Links, Online Resources, and Updates

From Current Reading

I came across this article in GQ, and I felt so sorry for the author — after several life-stressing events, he felt like he had lost his identity.   His solution?  Seek out a mentor to tell him what to buy.   I was interested in the designer he sought out, Hiroki Nakamura of Visvim:

Hiroki’s pieces have the feel of artifacts—of rare materials meeting rare craftsmanship but coming together in familiar forms, like jeans or parkas. They look like they were hand-sculpted after being dug out of the earth in some faraway desert. They have power….

He is fond of the word character, the way an object can express individuality, experience, life force. He has an aversion to things that are too perfect: “Because everything is made by machine, everything is perfect—it’s boring. It’s uncomfortable, almost. Even being in a new car, for me, I get carsick. Because it’s sealed perfectly, there’s no air movement. Just being in skyscrapers, for me, I feel like a little gecko put into a glass box or something, you know? I can’t breathe anymore.” He was trying, he realized, to make imperfect things you could breathe in.

He began seeking out artisans. Mud dyers, reindeer-hide shapers in Lapland, spinners of rare Sea Island cotton. He used pits in the ground full of live bacteria. Hand-dyed yarn. Ancient Frenchwomen who crochet. Industrial washers to shrink denim in precise 35 percent increments. – Zach Baron for GQ, March 30, 2017

It was so interesting to me that this writer respects traditional handcrafts and unique design.  But I so wished he had found someone to teach him to just make something, anything, for himself!  I think that would do a better job of providing him the sense of character and community he was searching for.

After reading that article, I looked at the Visvim website.  I will never buy one of their $975 shirts, but I do appreciate their series of “Product Introspections” under the section called “Dissertations.”  Each one has beautiful photographs, a little background information, and sometimes a video.  Some of the topics are ramie fiber, indigo dyeing, and Japanese boru fabrics.


I am always looking for good resources about sustainability. First, here is an article about personalized digital textile printing and its future in business.

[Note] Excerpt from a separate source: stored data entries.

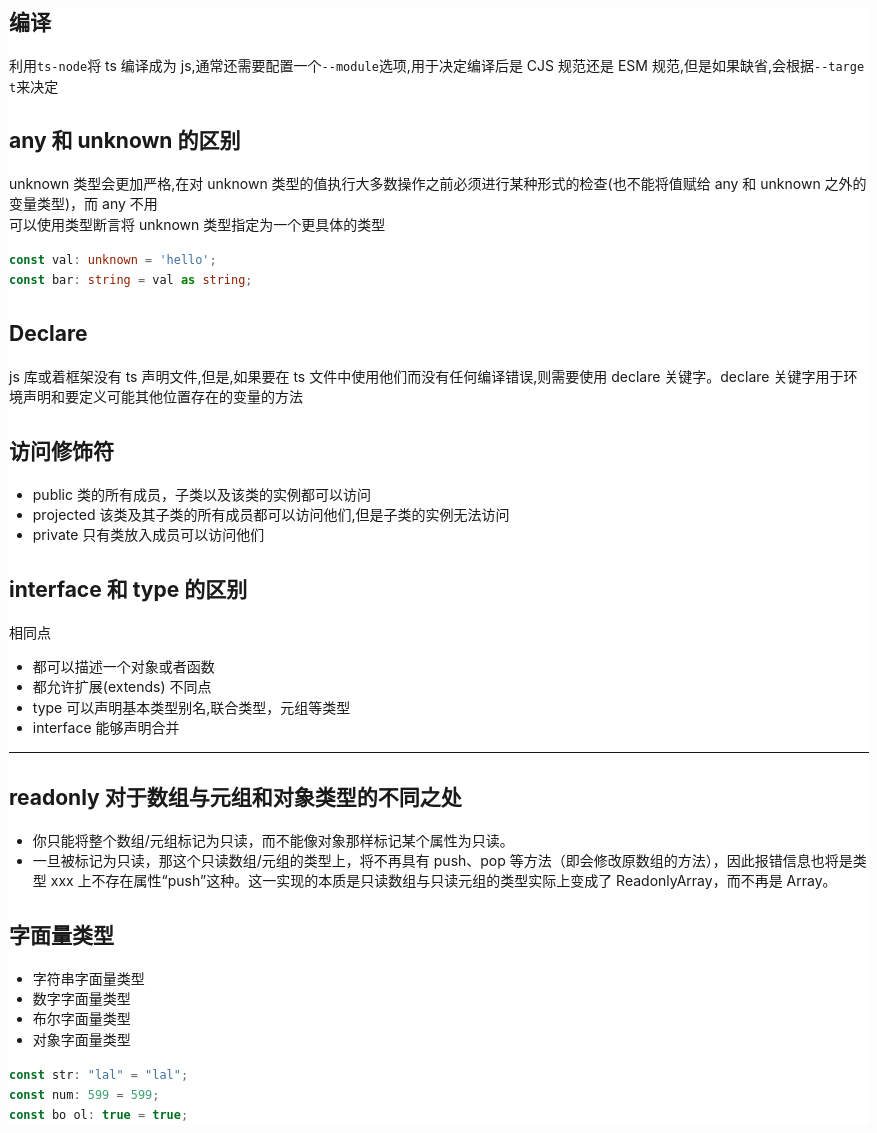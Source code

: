 ## 编译

利用`ts-node`将 ts 编译成为 js,通常还需要配置一个`--module`选项,用于决定编译后是 CJS 规范还是 ESM 规范,但是如果缺省,会根据`--target`来决定

## any 和 unknown 的区别

unknown 类型会更加严格,在对 unknown 类型的值执行大多数操作之前必须进行某种形式的检查(也不能将值赋给 any 和 unknown 之外的变量类型)，而 any 不用  
可以使用类型断言将 unknown 类型指定为一个更具体的类型

```ts
const val: unknown = 'hello';
const bar: string = val as string;
```

## Declare

js 库或着框架没有 ts 声明文件,但是,如果要在 ts 文件中使用他们而没有任何编译错误,则需要使用 declare 关键字。declare 关键字用于环境声明和要定义可能其他位置存在的变量的方法

## 访问修饰符

- public 类的所有成员，子类以及该类的实例都可以访问
- projected 该类及其子类的所有成员都可以访问他们,但是子类的实例无法访问
- private 只有类放入成员可以访问他们

## interface 和 type 的区别

相同点

- 都可以描述一个对象或者函数
- 都允许扩展(extends)
  不同点
- type 可以声明基本类型别名,联合类型，元组等类型
- interface 能够声明合并

---

## readonly 对于数组与元组和对象类型的不同之处

- 你只能将整个数组/元组标记为只读，而不能像对象那样标记某个属性为只读。
- 一旦被标记为只读，那这个只读数组/元组的类型上，将不再具有 push、pop 等方法（即会修改原数组的方法），因此报错信息也将是类型 xxx 上不存在属性“push”这种。这一实现的本质是只读数组与只读元组的类型实际上变成了 ReadonlyArray，而不再是 Array。

## 字面量类型

- 字符串字面量类型
- 数字字面量类型
- 布尔字面量类型
- 对象字面量类型

```ts
const str: "lal" = "lal";
const num: 599 = 599;
const bo ol: true = true;
```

And then, this is the last week of the Scraps exhibition at the Cooper Hewitt museum, an exhibit about creating high value textiles from textile waste.  But even though the exhibit will close, the online resources are incredible.  Some of my favorite things there are the darning sampler from 1836, the infographic on where our textile waste ends up, and a beautiful textile collage by designer Reiko Sudo.  Here is one of the infographics.

Diagram by Magali An Berthon, © Cooper Hewitt Smithsonian Design, 2016. Source.

Updates on Two Posts

Back in September of 2016, I wrote about an exhibit in Philadelphia, on Vlisco wax cloth used in African fashions — Hyperallergic did an excellent story on that exhibit in November, and they showed all the pictures I couldn’t get permission to use.  After you read that article, you will know everything I learned!

Even further back, in June of 2016, I wrote about the Théâtre de la Mode, when Paris designers created fashion dolls as a way to display their creativity even during the depths of WWII.  I recently found out that a few years later, the designers once again collaborated to create a similar group of dolls.  They were sent to the US as part of the French “Merci Train.”  I had seen a room dedicated to a Merci Train display in the Arizona State Capitol, so I knew a little of the history.

After the war, US citizens sent 700 boxcar loads of supplies to France and other countries that were experiencing post-war shortages.  In gratitude, the French filled 49 boxcars with all kinds of heirloom treasures and handmade crafts, and sent them back to the US.  To me it is heart-breaking to see the treasures that people parted with to show their gratitude.

There was one boxcar for each state, and one for the District of Columbia and Hawaii to share.  As the years have gone on, some states have preserved their boxcars and the contents, and some have not.  (Texas, I am happy to say, has kept her car and its contents.)

Two Centuries of French Fashion Elegance, September 26, 1949 through January 08, 1950 (Image: CTX_E1949i001.jpg Brooklyn Museum photograph, 1949.  Source.

These dolls represented fashion history, and originally one was to go to each state.  But then it was decided to keep them together and send them to the Brooklyn Museum.  There was an exhibit in 1949 (and apparently never again), and photos from that exhibit can be seen here.  They are beautiful dolls and it is really sad to me that they were exhibited against black matte board with only chalked labels, and even now, they are not in the online collection, only the photos of the original exhibit are.

Two Centuries of French Fashion Elegance, September 26, 1949 through January 08, 1950 (Image: CTX_E1949i003.jpg Brooklyn Museum photograph, 1949). Source.

Two Centuries of French Fashion Elegance, September 26, 1949 through January 08, 1950 (Image: CTX_E1949i013.jpg Brooklyn Museum photograph, 1949)  Source.

I wish there was more available online about these dolls, but I am happy to know that they were at least documented once.